Según dijo Mirabeau: «La libertad es una zorra a la que le gusta que la follen en un colchón sembrado de cadáveres». Camille sabe que es cierto, pero trata de hallar una forma más suave de exponerlo a sus lectores.

Ahora puede mostrar su verdadera naturaleza sin temor al ridículo, una naturaleza tan distinta de la de Hébert como el día y la noche. No tiene que hacer concesiones al lenguaje callejero, utilizar palabras malsonantes ni hacerse pasar por el heredero de Marat; aunque todavía recuerda el rollizo cuerpo de Simone, medio desvanecida en sus brazos, y la hermosa joven que asesinó a su amigo. Pero olvidémonos de Marat y su amargura. Camille pretende crear una nueva atmósfera al estilo de Ultima Thule, sencilla, traslúcida, luminosa. El aire de París es como la sangre reseca; Camille (con el permiso de Robespierre) nos traerá un soplo de aire fresco, suave como la seda y embriagador como el vino.

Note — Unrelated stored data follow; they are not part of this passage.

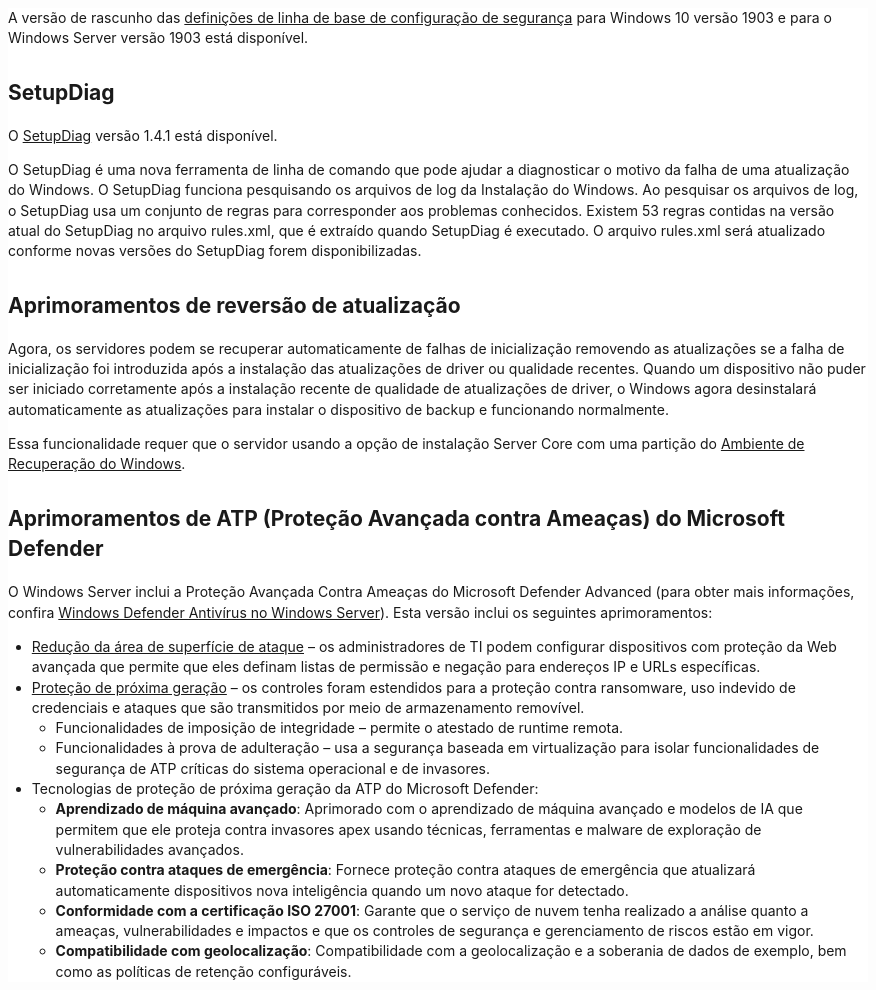 A versão de rascunho das [definições de linha de base de configuração de segurança](https://blogs.technet.microsoft.com/secguide/2019/04/24/security-baseline-draft-for-windows-10-v1903-and-windows-server-v1903/) para Windows 10 versão 1903 e para o Windows Server versão 1903 está disponível.

## <a name="setupdiag"></a>SetupDiag
O [SetupDiag](https://docs.microsoft.com/windows/deployment/upgrade/setupdiag) versão 1.4.1 está disponível.

O SetupDiag é uma nova ferramenta de linha de comando que pode ajudar a diagnosticar o motivo da falha de uma atualização do Windows. O SetupDiag funciona pesquisando os arquivos de log da Instalação do Windows. Ao pesquisar os arquivos de log, o SetupDiag usa um conjunto de regras para corresponder aos problemas conhecidos. Existem 53 regras contidas na versão atual do SetupDiag no arquivo rules.xml, que é extraído quando SetupDiag é executado. O arquivo rules.xml será atualizado conforme novas versões do SetupDiag forem disponibilizadas.

## <a name="update-rollback-improvements"></a>Aprimoramentos de reversão de atualização

Agora, os servidores podem se recuperar automaticamente de falhas de inicialização removendo as atualizações se a falha de inicialização foi introduzida após a instalação das atualizações de driver ou qualidade recentes. Quando um dispositivo não puder ser iniciado corretamente após a instalação recente de qualidade de atualizações de driver, o Windows agora desinstalará automaticamente as atualizações para instalar o dispositivo de backup e funcionando normalmente.

Essa funcionalidade requer que o servidor usando a opção de instalação Server Core com uma partição do [Ambiente de Recuperação do Windows](https://docs.microsoft.com/windows-hardware/manufacture/desktop/windows-recovery-environment--windows-re--technical-reference).

## <a name="microsoft-defender-advanced-threat-protection-atp-improvements"></a>Aprimoramentos de ATP (Proteção Avançada contra Ameaças) do Microsoft Defender

O Windows Server inclui a Proteção Avançada Contra Ameaças do Microsoft Defender Advanced (para obter mais informações, confira [Windows Defender Antivírus no Windows Server](https://docs.microsoft.com/windows/security/threat-protection/windows-defender-antivirus/windows-defender-antivirus-on-windows-server-2016)). Esta versão inclui os seguintes aprimoramentos:

- [Redução da área de superfície de ataque](https://docs.microsoft.com/windows/security/threat-protection/windows-defender-atp/overview-attack-surface-reduction) – os administradores de TI podem configurar dispositivos com proteção da Web avançada que permite que eles definam listas de permissão e negação para endereços IP e URLs específicas.
- [Proteção de próxima geração](https://docs.microsoft.com/windows/security/threat-protection/windows-defender-antivirus/windows-defender-antivirus-in-windows-10) – os controles foram estendidos para a proteção contra ransomware, uso indevido de credenciais e ataques que são transmitidos por meio de armazenamento removível.
    - Funcionalidades de imposição de integridade – permite o atestado de runtime remota.
    - Funcionalidades à prova de adulteração – usa a segurança baseada em virtualização para isolar funcionalidades de segurança de ATP críticas do sistema operacional e de invasores.
- Tecnologias de proteção de próxima geração da ATP do Microsoft Defender:
    - **Aprendizado de máquina avançado**: Aprimorado com o aprendizado de máquina avançado e modelos de IA que permitem que ele proteja contra invasores apex usando técnicas, ferramentas e malware de exploração de vulnerabilidades avançados.
    - **Proteção contra ataques de emergência**: Fornece proteção contra ataques de emergência que atualizará automaticamente dispositivos nova inteligência quando um novo ataque for detectado.
    - **Conformidade com a certificação ISO 27001**: Garante que o serviço de nuvem tenha realizado a análise quanto a ameaças, vulnerabilidades e impactos e que os controles de segurança e gerenciamento de riscos estão em vigor.
    - **Compatibilidade com geolocalização**: Compatibilidade com a geolocalização e a soberania de dados de exemplo, bem como as políticas de retenção configuráveis.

—A propósito —dijo el diputado Philippeaux—, ¿sabéis que De Sade ha sido arrestado?

—A su regreso de una misión —dijo Robespierre—, el diputado Philippeaux se dedica a atacar la forma en que nuestros generales conducen la guerra. Los comandantes de la Vendée —añadió, abriendo el panfleto publicado por Philippeaux—, son los comandantes que Hébert se ha metido en el bolsillo, los cuales resultan altamente sospechosos. A excepción de Westermann, que es amigo de Danton. No contento con eso —prosiguió Robespierre, subrayando ciertas frases con una pluma—, Philippeaux lanza graves acusaciones contra el comité, por ser el máximo responsable de la guerra. Insinúa que ya habría terminado si ciertas personas no estuvieran interesadas en que continuara para forrarse con ella los bolsillos.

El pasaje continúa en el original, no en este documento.